La infancia en Zacatecas es, como la misma Dolores Castro dice, su “memoria más viva”. Aclara: “Y no es porque yo esté vieja ahora, desde joven ha sido así. Es una forma de hablar, una forma de ser; a mis siete años era para mí una ciudad árabe. Todos vestían de negro, los lutos duraban para las viudas largos años, y algunas nunca vistieron más que de negro”.
Ella nació en Aguascalientes el 12 de abril de 1923. No obstante, a los cuarenta días la llevaron a Zacatecas, en su recuerdo una ciudad derruida en su mayor parte, de la que sólo quedaba el centro histórico, y muy poco de él. “Todo lo demás era ruinas. Y yo me preguntaba qué había pasado ahí. De más grande empecé a oír los relatos de la Revolución. Tenía una imaginación despierta, eso sí, y una capacidad de contemplar. Imaginaba mucho más de lo que existía. Y lo primero que empecé a imaginar, con ese paisaje que me rodeaba, es qué había ocurrido en ese lugar.”

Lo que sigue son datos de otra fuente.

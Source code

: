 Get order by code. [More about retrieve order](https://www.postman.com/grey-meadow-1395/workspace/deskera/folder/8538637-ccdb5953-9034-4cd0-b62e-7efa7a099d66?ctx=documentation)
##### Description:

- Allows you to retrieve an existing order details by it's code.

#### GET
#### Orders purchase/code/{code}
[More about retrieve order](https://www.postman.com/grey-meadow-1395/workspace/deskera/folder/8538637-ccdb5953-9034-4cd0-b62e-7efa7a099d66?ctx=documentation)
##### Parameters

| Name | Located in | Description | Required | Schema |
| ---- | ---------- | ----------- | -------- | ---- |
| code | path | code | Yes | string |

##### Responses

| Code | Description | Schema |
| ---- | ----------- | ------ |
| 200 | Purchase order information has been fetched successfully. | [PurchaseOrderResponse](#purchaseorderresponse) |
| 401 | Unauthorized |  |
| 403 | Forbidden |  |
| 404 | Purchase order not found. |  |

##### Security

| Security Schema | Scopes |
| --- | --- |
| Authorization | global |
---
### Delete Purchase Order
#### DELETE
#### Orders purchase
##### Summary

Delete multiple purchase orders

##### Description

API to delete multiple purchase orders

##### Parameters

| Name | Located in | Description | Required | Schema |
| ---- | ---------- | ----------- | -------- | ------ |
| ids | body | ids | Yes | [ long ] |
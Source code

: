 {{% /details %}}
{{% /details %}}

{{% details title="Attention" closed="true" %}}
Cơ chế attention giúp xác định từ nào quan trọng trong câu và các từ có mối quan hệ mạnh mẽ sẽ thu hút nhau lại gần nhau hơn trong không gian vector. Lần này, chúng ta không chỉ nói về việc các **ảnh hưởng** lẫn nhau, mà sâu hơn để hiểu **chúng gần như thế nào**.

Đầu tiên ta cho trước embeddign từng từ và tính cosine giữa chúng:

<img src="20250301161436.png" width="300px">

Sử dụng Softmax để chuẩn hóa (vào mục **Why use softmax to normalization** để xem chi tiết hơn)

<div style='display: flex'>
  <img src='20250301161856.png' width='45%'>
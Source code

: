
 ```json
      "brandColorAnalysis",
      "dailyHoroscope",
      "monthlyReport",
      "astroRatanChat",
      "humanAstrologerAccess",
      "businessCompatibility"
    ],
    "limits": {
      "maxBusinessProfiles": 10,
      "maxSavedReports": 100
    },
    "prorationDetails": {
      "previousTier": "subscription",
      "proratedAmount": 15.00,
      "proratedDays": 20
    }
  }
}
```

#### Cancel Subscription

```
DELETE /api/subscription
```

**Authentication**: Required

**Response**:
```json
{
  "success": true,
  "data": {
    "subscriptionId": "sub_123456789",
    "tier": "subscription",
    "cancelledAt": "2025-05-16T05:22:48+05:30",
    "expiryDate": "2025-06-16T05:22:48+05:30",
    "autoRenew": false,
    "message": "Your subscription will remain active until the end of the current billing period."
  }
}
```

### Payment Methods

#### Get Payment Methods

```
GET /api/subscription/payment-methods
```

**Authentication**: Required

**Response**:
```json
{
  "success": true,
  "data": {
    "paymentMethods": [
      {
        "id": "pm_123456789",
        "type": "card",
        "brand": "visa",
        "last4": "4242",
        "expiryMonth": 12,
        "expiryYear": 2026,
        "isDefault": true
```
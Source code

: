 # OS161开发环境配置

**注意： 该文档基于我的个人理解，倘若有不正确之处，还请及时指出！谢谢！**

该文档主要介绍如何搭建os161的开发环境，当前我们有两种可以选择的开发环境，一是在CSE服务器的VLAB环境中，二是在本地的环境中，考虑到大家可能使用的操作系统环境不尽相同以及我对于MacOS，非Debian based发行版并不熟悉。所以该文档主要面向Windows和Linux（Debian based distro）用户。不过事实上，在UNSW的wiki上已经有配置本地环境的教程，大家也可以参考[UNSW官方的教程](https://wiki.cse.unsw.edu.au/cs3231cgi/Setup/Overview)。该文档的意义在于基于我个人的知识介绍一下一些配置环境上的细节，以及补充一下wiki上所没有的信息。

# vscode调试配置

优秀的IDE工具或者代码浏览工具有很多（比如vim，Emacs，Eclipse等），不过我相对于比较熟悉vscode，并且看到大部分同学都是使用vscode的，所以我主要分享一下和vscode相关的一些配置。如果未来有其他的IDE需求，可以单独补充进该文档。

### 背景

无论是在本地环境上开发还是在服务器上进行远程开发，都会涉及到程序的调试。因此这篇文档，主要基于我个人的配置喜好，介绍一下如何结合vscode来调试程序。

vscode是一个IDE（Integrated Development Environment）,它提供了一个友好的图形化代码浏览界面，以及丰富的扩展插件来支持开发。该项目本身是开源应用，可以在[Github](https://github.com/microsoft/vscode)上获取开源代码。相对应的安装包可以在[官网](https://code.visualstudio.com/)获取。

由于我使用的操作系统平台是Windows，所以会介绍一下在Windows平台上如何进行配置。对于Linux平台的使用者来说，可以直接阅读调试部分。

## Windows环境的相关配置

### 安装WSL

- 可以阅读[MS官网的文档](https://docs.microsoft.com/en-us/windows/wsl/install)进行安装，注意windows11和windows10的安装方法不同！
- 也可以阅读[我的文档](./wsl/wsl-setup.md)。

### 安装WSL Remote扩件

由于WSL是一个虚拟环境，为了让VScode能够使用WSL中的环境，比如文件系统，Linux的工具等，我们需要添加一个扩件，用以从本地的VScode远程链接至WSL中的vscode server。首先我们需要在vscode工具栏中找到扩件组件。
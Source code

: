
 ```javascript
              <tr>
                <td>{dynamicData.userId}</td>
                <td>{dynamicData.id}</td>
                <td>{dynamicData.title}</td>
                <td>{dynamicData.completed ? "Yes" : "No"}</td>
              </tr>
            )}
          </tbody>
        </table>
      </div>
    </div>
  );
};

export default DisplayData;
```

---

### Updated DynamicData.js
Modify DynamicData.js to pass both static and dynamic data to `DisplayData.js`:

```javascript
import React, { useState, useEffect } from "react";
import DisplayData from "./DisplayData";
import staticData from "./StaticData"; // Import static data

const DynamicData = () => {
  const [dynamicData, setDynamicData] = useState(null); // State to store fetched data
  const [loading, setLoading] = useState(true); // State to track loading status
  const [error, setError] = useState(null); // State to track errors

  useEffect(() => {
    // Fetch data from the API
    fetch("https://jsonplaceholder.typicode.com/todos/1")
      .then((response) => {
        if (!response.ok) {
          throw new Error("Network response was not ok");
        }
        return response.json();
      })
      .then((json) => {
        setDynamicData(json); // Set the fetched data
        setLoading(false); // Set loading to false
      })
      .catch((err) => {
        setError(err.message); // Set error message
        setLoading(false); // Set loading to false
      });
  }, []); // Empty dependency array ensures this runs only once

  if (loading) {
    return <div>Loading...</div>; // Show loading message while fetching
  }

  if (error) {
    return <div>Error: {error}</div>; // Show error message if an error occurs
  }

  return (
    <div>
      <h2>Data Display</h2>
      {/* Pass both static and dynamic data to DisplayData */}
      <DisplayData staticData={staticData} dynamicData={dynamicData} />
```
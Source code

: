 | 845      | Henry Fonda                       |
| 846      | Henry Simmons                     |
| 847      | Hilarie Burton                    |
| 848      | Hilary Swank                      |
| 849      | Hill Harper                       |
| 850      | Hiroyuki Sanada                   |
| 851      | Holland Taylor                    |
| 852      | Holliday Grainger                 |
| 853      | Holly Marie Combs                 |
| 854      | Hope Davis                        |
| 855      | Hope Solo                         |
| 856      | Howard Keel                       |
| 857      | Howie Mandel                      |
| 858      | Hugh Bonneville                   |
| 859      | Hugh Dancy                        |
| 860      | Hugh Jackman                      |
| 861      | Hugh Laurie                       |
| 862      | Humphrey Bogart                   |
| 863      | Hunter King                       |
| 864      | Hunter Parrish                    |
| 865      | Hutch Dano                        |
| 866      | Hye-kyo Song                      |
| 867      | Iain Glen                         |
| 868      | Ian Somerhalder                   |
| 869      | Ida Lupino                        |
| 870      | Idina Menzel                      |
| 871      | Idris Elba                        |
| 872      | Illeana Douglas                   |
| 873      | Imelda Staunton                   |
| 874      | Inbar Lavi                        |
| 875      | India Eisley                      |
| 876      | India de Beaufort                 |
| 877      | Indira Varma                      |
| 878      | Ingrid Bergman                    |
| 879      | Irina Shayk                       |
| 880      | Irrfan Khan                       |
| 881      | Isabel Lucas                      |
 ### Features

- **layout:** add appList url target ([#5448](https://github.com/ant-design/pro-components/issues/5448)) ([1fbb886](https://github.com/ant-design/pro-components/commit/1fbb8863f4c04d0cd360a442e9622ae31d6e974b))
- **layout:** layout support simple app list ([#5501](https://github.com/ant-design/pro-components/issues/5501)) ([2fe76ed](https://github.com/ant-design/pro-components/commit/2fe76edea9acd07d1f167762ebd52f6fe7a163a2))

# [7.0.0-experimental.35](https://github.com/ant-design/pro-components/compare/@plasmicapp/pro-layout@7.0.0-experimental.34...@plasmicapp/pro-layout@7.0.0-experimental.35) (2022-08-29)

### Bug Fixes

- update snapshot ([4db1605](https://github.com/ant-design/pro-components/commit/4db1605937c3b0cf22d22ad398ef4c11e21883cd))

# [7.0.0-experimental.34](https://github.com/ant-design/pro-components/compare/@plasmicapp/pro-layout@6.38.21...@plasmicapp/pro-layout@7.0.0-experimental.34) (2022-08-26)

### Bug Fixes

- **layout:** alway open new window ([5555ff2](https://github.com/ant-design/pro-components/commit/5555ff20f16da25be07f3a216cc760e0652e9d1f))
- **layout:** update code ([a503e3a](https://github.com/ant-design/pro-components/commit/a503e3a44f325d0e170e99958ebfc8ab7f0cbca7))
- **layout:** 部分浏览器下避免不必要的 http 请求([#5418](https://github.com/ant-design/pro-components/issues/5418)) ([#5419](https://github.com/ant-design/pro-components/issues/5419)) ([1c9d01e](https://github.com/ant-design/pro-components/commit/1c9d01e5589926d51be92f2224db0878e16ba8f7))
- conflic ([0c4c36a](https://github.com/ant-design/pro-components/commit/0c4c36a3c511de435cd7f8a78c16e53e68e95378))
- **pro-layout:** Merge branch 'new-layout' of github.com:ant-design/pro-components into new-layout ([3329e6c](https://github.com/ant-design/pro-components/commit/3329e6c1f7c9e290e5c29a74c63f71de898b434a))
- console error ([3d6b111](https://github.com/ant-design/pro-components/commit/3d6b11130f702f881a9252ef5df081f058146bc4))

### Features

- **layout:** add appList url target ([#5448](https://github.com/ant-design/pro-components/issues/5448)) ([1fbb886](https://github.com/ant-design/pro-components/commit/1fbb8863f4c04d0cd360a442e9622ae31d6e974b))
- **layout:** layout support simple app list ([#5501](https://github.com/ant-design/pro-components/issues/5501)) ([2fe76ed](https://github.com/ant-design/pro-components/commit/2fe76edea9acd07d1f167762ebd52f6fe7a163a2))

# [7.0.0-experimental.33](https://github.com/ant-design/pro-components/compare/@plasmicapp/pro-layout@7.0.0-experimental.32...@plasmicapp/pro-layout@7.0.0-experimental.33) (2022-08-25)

Es en esa época, además, cuando entra en contacto con la literatura, por los cuentos de Hans Cristian Andersen leídos en voz alta por su padre. “Ahí empecé a desarrollar la imaginación. Además, mi papá tenía muchos libros y era buen lector. Yo era, por otro lado, una niña contempladora. Más que ver las cosas, las contemplaba.”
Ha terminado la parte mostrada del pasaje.